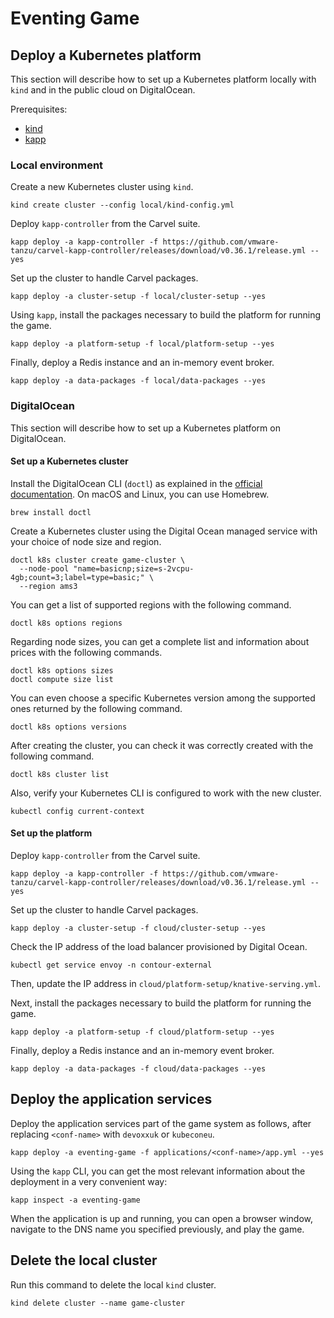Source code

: # Eventing Game

## Deploy a Kubernetes platform

This section will describe how to set up a Kubernetes platform locally with `kind` and in the public cloud on DigitalOcean.

Prerequisites:

* [kind](https://kind.sigs.k8s.io)
* [kapp](https://carvel.dev/kapp/)

### Local environment

Create a new Kubernetes cluster using `kind`.

```shell
kind create cluster --config local/kind-config.yml
```

Deploy `kapp-controller` from the Carvel suite.

```shell
kapp deploy -a kapp-controller -f https://github.com/vmware-tanzu/carvel-kapp-controller/releases/download/v0.36.1/release.yml --yes
```

Set up the cluster to handle Carvel packages.

```shell
kapp deploy -a cluster-setup -f local/cluster-setup --yes
```

Using `kapp`, install the packages necessary to build the platform for running the game.

```shell
kapp deploy -a platform-setup -f local/platform-setup --yes
```

Finally, deploy a Redis instance and an in-memory event broker.

```shell
kapp deploy -a data-packages -f local/data-packages --yes
```

### DigitalOcean

This section will describe how to set up a Kubernetes platform on DigitalOcean.

#### Set up a Kubernetes cluster

Install the DigitalOcean CLI (`doctl`) as explained in the [official documentation](https://docs.digitalocean.com/reference/doctl/how-to/install/).
On macOS and Linux, you can use Homebrew.

```shell
brew install doctl
```

Create a Kubernetes cluster using the Digital Ocean managed service with your choice of node size and region.

```shell
doctl k8s cluster create game-cluster \
  --node-pool "name=basicnp;size=s-2vcpu-4gb;count=3;label=type=basic;" \
  --region ams3
```

You can get a list of supported regions with the following command.

```shell
doctl k8s options regions
```

Regarding node sizes, you can get a complete list and information about prices with the following commands.

```shell
doctl k8s options sizes
doctl compute size list
```

You can even choose a specific Kubernetes version among the supported ones returned by the following command.

```shell
doctl k8s options versions
```

After creating the cluster, you can check it was correctly created with the following command.

```shell
doctl k8s cluster list
```

Also, verify your Kubernetes CLI is configured to work with the new cluster.

```shell
kubectl config current-context
```

#### Set up the platform

Deploy `kapp-controller` from the Carvel suite.

```shell
kapp deploy -a kapp-controller -f https://github.com/vmware-tanzu/carvel-kapp-controller/releases/download/v0.36.1/release.yml --yes
```

Set up the cluster to handle Carvel packages.

```shell
kapp deploy -a cluster-setup -f cloud/cluster-setup --yes
```

Check the IP address of the load balancer provisioned by Digital Ocean.

```shell
kubectl get service envoy -n contour-external
```

Then, update the IP address in `cloud/platform-setup/knative-serving.yml`.

Next, install the packages necessary to build the platform for running the game.

```shell
kapp deploy -a platform-setup -f cloud/platform-setup --yes
```

Finally, deploy a Redis instance and an in-memory event broker.

```shell
kapp deploy -a data-packages -f cloud/data-packages --yes
```

## Deploy the application services

Deploy the application services part of the game system as follows, after replacing `<conf-name>` with `devoxxuk` or
`kubeconeu`.

```shell
kapp deploy -a eventing-game -f applications/<conf-name>/app.yml --yes
```

Using the `kapp` CLI, you can get the most relevant information about the deployment in a very convenient way:

```shell
kapp inspect -a eventing-game
```

When the application is up and running, you can open a browser window, navigate to the DNS name you specified previously,
and play the game.

## Delete the local cluster

Run this command to delete the local `kind` cluster.

```shell
kind delete cluster --name game-cluster
```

= = = = =

Among the entries, copy every line containing the word "name".

  --node-pool "name=basicnp;size=s-2vcpu-4gb;count=3;label=type=basic;" \
Deploy the application services part of the game system as follows, after replacing `<conf-name>` with `devoxxuk` or
kapp deploy -a eventing-game -f applications/<conf-name>/app.yml --yes
When the application is up and running, you can open a browser window, navigate to the DNS name you specified previously,
kind delete cluster --name game-cluster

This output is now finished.